Task requirements: Would you write out all of the entries below, exactly as they stand?

(Saved entries)
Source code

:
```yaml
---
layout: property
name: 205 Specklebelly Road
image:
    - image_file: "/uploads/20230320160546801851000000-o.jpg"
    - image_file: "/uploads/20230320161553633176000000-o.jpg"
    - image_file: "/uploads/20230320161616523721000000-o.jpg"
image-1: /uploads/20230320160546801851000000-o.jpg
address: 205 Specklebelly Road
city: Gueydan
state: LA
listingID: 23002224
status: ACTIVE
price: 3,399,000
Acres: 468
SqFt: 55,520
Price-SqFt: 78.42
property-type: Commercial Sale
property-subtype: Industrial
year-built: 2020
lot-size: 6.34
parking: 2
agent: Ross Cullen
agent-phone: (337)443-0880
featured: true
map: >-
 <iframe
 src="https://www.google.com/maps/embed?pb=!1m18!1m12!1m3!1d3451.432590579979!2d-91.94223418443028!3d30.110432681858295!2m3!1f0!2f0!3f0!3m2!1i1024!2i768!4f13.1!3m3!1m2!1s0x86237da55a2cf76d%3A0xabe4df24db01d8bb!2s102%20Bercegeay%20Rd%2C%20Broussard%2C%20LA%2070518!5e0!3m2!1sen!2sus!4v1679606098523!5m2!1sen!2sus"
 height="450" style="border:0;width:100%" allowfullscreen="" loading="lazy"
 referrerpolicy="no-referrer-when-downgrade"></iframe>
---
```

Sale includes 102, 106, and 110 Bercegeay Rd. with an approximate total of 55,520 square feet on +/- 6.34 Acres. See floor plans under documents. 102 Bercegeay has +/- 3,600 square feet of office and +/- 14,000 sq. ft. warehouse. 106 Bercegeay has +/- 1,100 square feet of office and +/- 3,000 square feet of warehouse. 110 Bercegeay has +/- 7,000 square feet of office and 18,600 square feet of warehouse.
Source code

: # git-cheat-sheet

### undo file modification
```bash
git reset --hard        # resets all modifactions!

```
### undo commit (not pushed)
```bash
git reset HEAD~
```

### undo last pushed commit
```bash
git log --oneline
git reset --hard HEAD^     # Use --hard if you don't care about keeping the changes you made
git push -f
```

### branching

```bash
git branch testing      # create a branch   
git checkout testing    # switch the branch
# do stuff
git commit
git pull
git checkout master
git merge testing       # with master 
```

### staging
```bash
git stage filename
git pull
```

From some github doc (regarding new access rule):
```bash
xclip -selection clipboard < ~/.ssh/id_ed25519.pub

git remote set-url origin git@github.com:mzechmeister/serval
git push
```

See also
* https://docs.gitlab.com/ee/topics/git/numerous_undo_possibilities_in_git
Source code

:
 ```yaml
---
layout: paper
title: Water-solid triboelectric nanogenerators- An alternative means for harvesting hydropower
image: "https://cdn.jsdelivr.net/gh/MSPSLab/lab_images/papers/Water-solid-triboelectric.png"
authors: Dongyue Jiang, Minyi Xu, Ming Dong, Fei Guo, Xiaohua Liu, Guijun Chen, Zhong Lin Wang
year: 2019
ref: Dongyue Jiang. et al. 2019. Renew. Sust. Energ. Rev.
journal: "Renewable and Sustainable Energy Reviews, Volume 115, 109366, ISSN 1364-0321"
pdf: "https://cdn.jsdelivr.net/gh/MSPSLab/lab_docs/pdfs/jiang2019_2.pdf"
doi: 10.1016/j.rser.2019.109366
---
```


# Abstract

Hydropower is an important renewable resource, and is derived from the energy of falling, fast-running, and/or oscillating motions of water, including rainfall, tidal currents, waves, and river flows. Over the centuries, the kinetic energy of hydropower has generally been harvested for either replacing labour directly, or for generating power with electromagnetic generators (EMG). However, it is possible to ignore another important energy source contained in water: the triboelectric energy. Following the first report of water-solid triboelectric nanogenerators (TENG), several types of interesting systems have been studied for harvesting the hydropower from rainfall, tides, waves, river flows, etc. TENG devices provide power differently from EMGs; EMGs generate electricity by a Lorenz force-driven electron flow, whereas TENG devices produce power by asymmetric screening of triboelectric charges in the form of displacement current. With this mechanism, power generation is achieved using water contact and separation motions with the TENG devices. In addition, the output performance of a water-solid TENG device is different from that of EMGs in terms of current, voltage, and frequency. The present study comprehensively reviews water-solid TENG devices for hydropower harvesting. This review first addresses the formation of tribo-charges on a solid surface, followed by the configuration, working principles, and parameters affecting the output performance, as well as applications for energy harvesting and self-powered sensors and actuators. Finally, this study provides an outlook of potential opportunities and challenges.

Task result:
Source code

:
```yaml
---
layout: property
name: 205 Specklebelly Road
image:
    - image_file: "/uploads/20230320160546801851000000-o.jpg"
    - image_file: "/uploads/20230320161553633176000000-o.jpg"
    - image_file: "/uploads/20230320161616523721000000-o.jpg"
image-1: /uploads/20230320160546801851000000-o.jpg
address: 205 Specklebelly Road
city: Gueydan
state: LA
listingID: 23002224
status: ACTIVE
price: 3,399,000
Acres: 468
SqFt: 55,520
Price-SqFt: 78.42
property-type: Commercial Sale
property-subtype: Industrial
year-built: 2020
lot-size: 6.34
parking: 2
agent: Ross Cullen
agent-phone: (337)443-0880
featured: true
map: >-
 <iframe
 src="https://www.google.com/maps/embed?pb=!1m18!1m12!1m3!1d3451.432590579979!2d-91.94223418443028!3d30.110432681858295!2m3!1f0!2f0!3f0!3m2!1i1024!2i768!4f13.1!3m3!1m2!1s0x86237da55a2cf76d%3A0xabe4df24db01d8bb!2s102%20Bercegeay%20Rd%2C%20Broussard%2C%20LA%2070518!5e0!3m2!1sen!2sus!4v1679606098523!5m2!1sen!2sus"
 height="450" style="border:0;width:100%" allowfullscreen="" loading="lazy"
 referrerpolicy="no-referrer-when-downgrade"></iframe>
---
```

Sale includes 102, 106, and 110 Bercegeay Rd. with an approximate total of 55,520 square feet on +/- 6.34 Acres. See floor plans under documents. 102 Bercegeay has +/- 3,600 square feet of office and +/- 14,000 sq. ft. warehouse. 106 Bercegeay has +/- 1,100 square feet of office and +/- 3,000 square feet of warehouse. 110 Bercegeay has +/- 7,000 square feet of office and 18,600 square feet of warehouse.
Source code

: # git-cheat-sheet

### undo file modification
```bash
git reset --hard        # resets all modifactions!

```
### undo commit (not pushed)
```bash
git reset HEAD~
```

### undo last pushed commit
```bash
git log --oneline
git reset --hard HEAD^     # Use --hard if you don't care about keeping the changes you made
git push -f
```

### branching

```bash
git branch testing      # create a branch   
git checkout testing    # switch the branch
# do stuff
git commit
git pull
git checkout master
git merge testing       # with master 
```

### staging
```bash
git stage filename
git pull
```

From some github doc (regarding new access rule):
```bash
xclip -selection clipboard < ~/.ssh/id_ed25519.pub

git remote set-url origin git@github.com:mzechmeister/serval
git push
```

See also
* https://docs.gitlab.com/ee/topics/git/numerous_undo_possibilities_in_git
Source code

:
 ```yaml
---
layout: paper
title: Water-solid triboelectric nanogenerators- An alternative means for harvesting hydropower
image: "https://cdn.jsdelivr.net/gh/MSPSLab/lab_images/papers/Water-solid-triboelectric.png"
authors: Dongyue Jiang, Minyi Xu, Ming Dong, Fei Guo, Xiaohua Liu, Guijun Chen, Zhong Lin Wang
year: 2019
ref: Dongyue Jiang. et al. 2019. Renew. Sust. Energ. Rev.
journal: "Renewable and Sustainable Energy Reviews, Volume 115, 109366, ISSN 1364-0321"
pdf: "https://cdn.jsdelivr.net/gh/MSPSLab/lab_docs/pdfs/jiang2019_2.pdf"
doi: 10.1016/j.rser.2019.109366
---
```


# Abstract

Hydropower is an important renewable resource, and is derived from the energy of falling, fast-running, and/or oscillating motions of water, including rainfall, tidal currents, waves, and river flows. Over the centuries, the kinetic energy of hydropower has generally been harvested for either replacing labour directly, or for generating power with electromagnetic generators (EMG). However, it is possible to ignore another important energy source contained in water: the triboelectric energy. Following the first report of water-solid triboelectric nanogenerators (TENG), several types of interesting systems have been studied for harvesting the hydropower from rainfall, tides, waves, river flows, etc. TENG devices provide power differently from EMGs; EMGs generate electricity by a Lorenz force-driven electron flow, whereas TENG devices produce power by asymmetric screening of triboelectric charges in the form of displacement current. With this mechanism, power generation is achieved using water contact and separation motions with the TENG devices. In addition, the output performance of a water-solid TENG device is different from that of EMGs in terms of current, voltage, and frequency. The present study comprehensively reviews water-solid TENG devices for hydropower harvesting. This review first addresses the formation of tribo-charges on a solid surface, followed by the configuration, working principles, and parameters affecting the output performance, as well as applications for energy harvesting and self-powered sensors and actuators. Finally, this study provides an outlook of potential opportunities and challenges.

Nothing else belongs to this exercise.